Solía
yo reunirme con aquel sabio en mis paseos por los alrededores del pueblecito
donde mi madre -cansada de mis travesuras de estudiante desaplicado- me
obligaba a residir. El sabio lo era, casi, casi exclusivamente en epigrafía
romana. Famoso y ensalzado en su provincia, le conocían muchos académicos de
Madrid y algunos alemanes.
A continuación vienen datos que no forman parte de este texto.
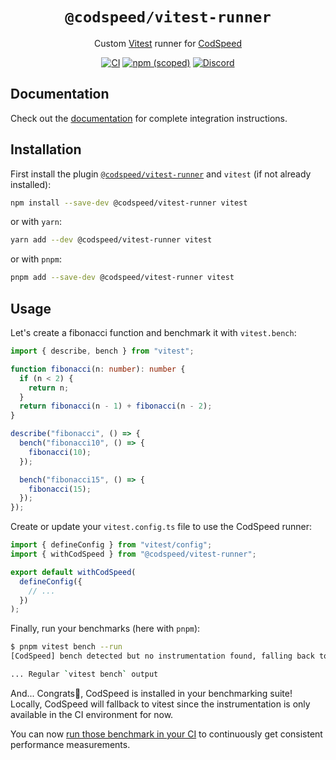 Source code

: <div align="center">
<h1><code>@codspeed/vitest-runner</code></h1>

Custom [Vitest](https://vitest.dev) runner for [CodSpeed](https://codspeed.io)

[![CI](https://github.com/CodSpeedHQ/codspeed-node/actions/workflows/ci.yml/badge.svg)](https://github.com/CodSpeedHQ/codspeed-node/actions/workflows/ci.yml)
[![npm (scoped)](https://img.shields.io/npm/v/@codspeed/tinybench-plugin)](https://www.npmjs.com/package/@codspeed/tinybench-plugin)
[![Discord](https://img.shields.io/badge/chat%20on-discord-7289da.svg)](https://discord.com/invite/MxpaCfKSqF)

</div>

## Documentation

Check out the [documentation](https://docs.codspeed.io/benchmarks/nodejs) for complete integration instructions.

## Installation

First install the plugin [`@codspeed/vitest-runner`](https://www.npmjs.com/package/@codspeed/vitest-runner) and `vitest` (if not already installed):

```sh
npm install --save-dev @codspeed/vitest-runner vitest
```

or with `yarn`:

```sh
yarn add --dev @codspeed/vitest-runner vitest
```

or with `pnpm`:

```sh
pnpm add --save-dev @codspeed/vitest-runner vitest
```

## Usage

Let's create a fibonacci function and benchmark it with `vitest.bench`:

```ts title="benches/fibo.bench.ts"
import { describe, bench } from "vitest";

function fibonacci(n: number): number {
  if (n < 2) {
    return n;
  }
  return fibonacci(n - 1) + fibonacci(n - 2);
}

describe("fibonacci", () => {
  bench("fibonacci10", () => {
    fibonacci(10);
  });

  bench("fibonacci15", () => {
    fibonacci(15);
  });
});
```

Create or update your `vitest.config.ts` file to use the CodSpeed runner:

```ts title="vitest.config.ts"
import { defineConfig } from "vitest/config";
import { withCodSpeed } from "@codspeed/vitest-runner";

export default withCodSpeed(
  defineConfig({
    // ...
  })
);
```

Finally, run your benchmarks (here with `pnpm`):

```bash
$ pnpm vitest bench --run
[CodSpeed] bench detected but no instrumentation found, falling back to default vitest runner

... Regular `vitest bench` output
```

And... Congrats🎉, CodSpeed is installed in your benchmarking suite! Locally, CodSpeed will fallback to vitest since the instrumentation is only available in the CI environment for now.

You can now [run those benchmark in your CI](https://docs.codspeed.io/benchmarks/nodejs#running-the-benchmarks-in-your-ci) to continuously get consistent performance measurements.
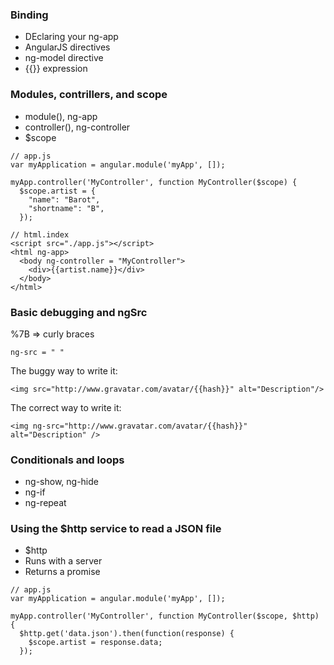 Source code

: ### Binding  
* DEclaring your ng-app  
* AngularJS directives  
* ng-model directive  
* {{}} expression    


### Modules, contrillers, and scope  
* module(), ng-app  
* controller(), ng-controller  
* $scope   

```  
// app.js 
var myApplication = angular.module('myApp', []);   

myApp.controller('MyController', function MyController($scope) {
  $scope.artist = { 
    "name": "Barot",  
    "shortname": "B",
  });   
```     

```   
// html.index    
<script src="./app.js"></script>  
<html ng-app>   
  <body ng-controller = "MyController">   
    <div>{{artist.name}}</div>
  </body>
</html>   
```   

### Basic debugging and ngSrc   
  %7B  => curly braces   
  ```
  ng-src = " "  
  ```   
  The buggy way to write it:    
  ```   
  <img src="http://www.gravatar.com/avatar/{{hash}}" alt="Description"/>    
  ```    
  The correct way to write it:    
  ```   
  <img ng-src="http://www.gravatar.com/avatar/{{hash}}" alt="Description" />   
  ```   
  
### Conditionals and loops   
* ng-show, ng-hide  
* ng-if   
* ng-repeat     

### Using the $http service to read a JSON file   
* $http   
* Runs with a server   
* Returns a promise   


```  
// app.js 
var myApplication = angular.module('myApp', []);   

myApp.controller('MyController', function MyController($scope, $http) {
  $http.get('data.json').then(function(response) {
    $scope.artist = response.data;
  });
```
Había publicado o, al menos impreso, un folleto
sobre Dos lápidas encontradas en el Pico Medelo, y otro sobre Un sarcófago
que se halló en las cercanías de Augustóbriga, folletos que aumentaron la
consideración respetuosa y enteramente fiduciaria que rodeaba su nombre.
Porque, en cuanto a leer los folletos, se cree que sólo lo harían los cajistas,
que no pudieron humanamente evitarlo.
He
notado después que casi siempre tienen aureola de sabios los que se dedican a
una especialidad, y mejor cuanto más restringida. Esto es achaque de la Edad Moderna. Bajo
el Renacimiento, el sabio es todo lo contrario: el «varón de muchas almas», la
enciclopedia encuadernada en humana piel. Actualmente, para obtener diploma de
sabio es menester encerrarse en una casilla, en la más estrecha. Con aprenderse
la papeleta correspondiente a esta casilla, se está dispensado hasta de saber
el nombre de las casillas restantes. El que es sabio en monedas árabes,
verbigracia, puede, sin mengua de su sabiduría, ignorar si hubo moneda en los
demás países del mundo.
Y,
siendo ello es verdad, es preciso añadir que mi sabio, don Matías Caldereta,
aparte de su ciencia epigráfica, era hombre de agradable trato, más ligero de
sangre de lo que suelen ser sus congéneres, y con una nota de dulce
escepticismo en lo que respecta a la infabilidad de los demás especialistas en
los varios géneros y subgéneros en que la Ciencia se divide, como torta cortadita en
trozos. Contaba anécdotas chuscas, errores de doctos y consuelo de ignorantes.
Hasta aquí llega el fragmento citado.